DIRECTIONS:
Exact copy without images: repeat every entry as written.

(Stored data entries)
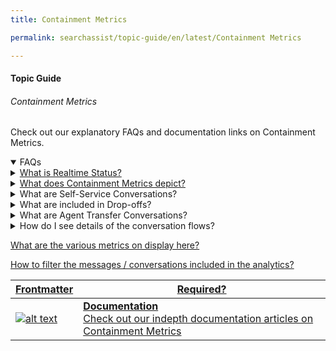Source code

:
 ```yaml
---
title: Containment Metrics

permalink: searchassist/topic-guide/en/latest/Containment Metrics

---
```


#### Topic Guide
###### Containment Metrics

 Check out our explanatory FAQs and documentation links on Containment Metrics.

<details open>
  <summary>FAQs
  </summary>
 <a class="nested-accordian-link" target="_blank" href="https://developer.kore.ai/docs/bots/analyzing-your-bot/dashboard/#Realtime_Status">

  <details class="nested-details">
 
  <summary>What is Realtime Status?
  </summary>

 
 Realtime status gives an overview of your Bot usage at a given point in time and is auto-refreshed at set periodic intervals

  </details>
 </a>


  <a class="nested-accordian-link" target="_blank" href="https://developer.kore.ai/docs/bots/analyzing-your-bot/dashboard/#Containment_Metrics">
 
  <details class="nested-details">
 
  <summary>What does Containment Metrics depict?
  </summary>

 
   Containment Metrics provides insights on whether the calls were successfully answered by the virtual assistant or if the calls were landed with agents.


  </details>
 </a>


<a class="nested-accordian-link no-doc-ext-link"  >
 
  <details class="nested-details">
 
  <summary>What are Self-Service Conversations?
  </summary>

 
   Self-Service Conversations are sessions where a user has completed interaction without dropping off or transferring to agent.


  </details>
 </a>
  
  <a class="nested-accordian-link no-doc-ext-link"  >
 
  <details class="nested-details">
 
  <summary>What are included in Drop-offs?
  </summary>

 
   Included are all sessions where the user exits the chat session abruptly.


  </details>
 </a>
  
  <a class="nested-accordian-link no-doc-ext-link"  >
 
  <details class="nested-details">
 
  <summary>What are Agent Transfer Conversations?
  </summary>

 
   The sessions where the user is transferred to an agent using the Agent Transfer node at any point in the session.


  </details>
 </a>
  
  <a class="nested-accordian-link no-doc-ext-link"  >
 
  <details class="nested-details">
 
  <summary>How do I see details of the conversation flows?
  </summary>

 
   For each flow, execution of the flow along with relevant details can be viewed along with the entire transcript when clicked upon.


  </details>
 </a>
 

 <a class="doc-link" target="_blank" href="https://developer.kore.ai/docs/bots/analyzing-your-bot/dashboard/#containment-details">
 
 
   What are the various metrics on display here?

</a>
 <a class="doc-link" target="_blank" href="https://developer.kore.ai/docs/bots/analyzing-your-bot/dashboard/#Filter_Criteria">
 
 
   How to filter the messages / conversations included in the analytics?

</a>

 </details>

 <a class="doc-link" target="_blank" href="https://developer.kore.ai/docs/bots/analyzing-your-bot/dashboard/#Containment_Metrics">
 

| Frontmatter | Required? |
|-------------|-------------|
| ![alt text](images/docIcon.svg "Title") | **Documentation**  <br /> Check out our indepth documentation articles on Containment Metrics | 


</a>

RESULT BELOW:
Source code

:
 ```yaml
---
title: Containment Metrics

permalink: searchassist/topic-guide/en/latest/Containment Metrics

---
```


#### Topic Guide
###### Containment Metrics

 Check out our explanatory FAQs and documentation links on Containment Metrics.

<details open>
  <summary>FAQs
  </summary>
 <a class="nested-accordian-link" target="_blank" href="https://developer.kore.ai/docs/bots/analyzing-your-bot/dashboard/#Realtime_Status">

  <details class="nested-details">
 
  <summary>What is Realtime Status?
  </summary>

 
 Realtime status gives an overview of your Bot usage at a given point in time and is auto-refreshed at set periodic intervals

  </details>
 </a>


  <a class="nested-accordian-link" target="_blank" href="https://developer.kore.ai/docs/bots/analyzing-your-bot/dashboard/#Containment_Metrics">
 
  <details class="nested-details">
 
  <summary>What does Containment Metrics depict?
  </summary>

 
   Containment Metrics provides insights on whether the calls were successfully answered by the virtual assistant or if the calls were landed with agents.


  </details>
 </a>


<a class="nested-accordian-link no-doc-ext-link"  >
 
  <details class="nested-details">
 
  <summary>What are Self-Service Conversations?
  </summary>

 
   Self-Service Conversations are sessions where a user has completed interaction without dropping off or transferring to agent.


  </details>
 </a>
  
  <a class="nested-accordian-link no-doc-ext-link"  >
 
  <details class="nested-details">
 
  <summary>What are included in Drop-offs?
  </summary>

 
   Included are all sessions where the user exits the chat session abruptly.


  </details>
 </a>
  
  <a class="nested-accordian-link no-doc-ext-link"  >
 
  <details class="nested-details">
 
  <summary>What are Agent Transfer Conversations?
  </summary>

 
   The sessions where the user is transferred to an agent using the Agent Transfer node at any point in the session.


  </details>
 </a>
  
  <a class="nested-accordian-link no-doc-ext-link"  >
 
  <details class="nested-details">
 
  <summary>How do I see details of the conversation flows?
  </summary>

 
   For each flow, execution of the flow along with relevant details can be viewed along with the entire transcript when clicked upon.


  </details>
 </a>
 

 <a class="doc-link" target="_blank" href="https://developer.kore.ai/docs/bots/analyzing-your-bot/dashboard/#containment-details">
 
 
   What are the various metrics on display here?

</a>
 <a class="doc-link" target="_blank" href="https://developer.kore.ai/docs/bots/analyzing-your-bot/dashboard/#Filter_Criteria">
 
 
   How to filter the messages / conversations included in the analytics?

</a>

 </details>

 <a class="doc-link" target="_blank" href="https://developer.kore.ai/docs/bots/analyzing-your-bot/dashboard/#Containment_Metrics">
 

| Frontmatter | Required? |
|-------------|-------------|
| ![alt text](images/docIcon.svg "Title") | **Documentation**  <br /> Check out our indepth documentation articles on Containment Metrics | 


</a>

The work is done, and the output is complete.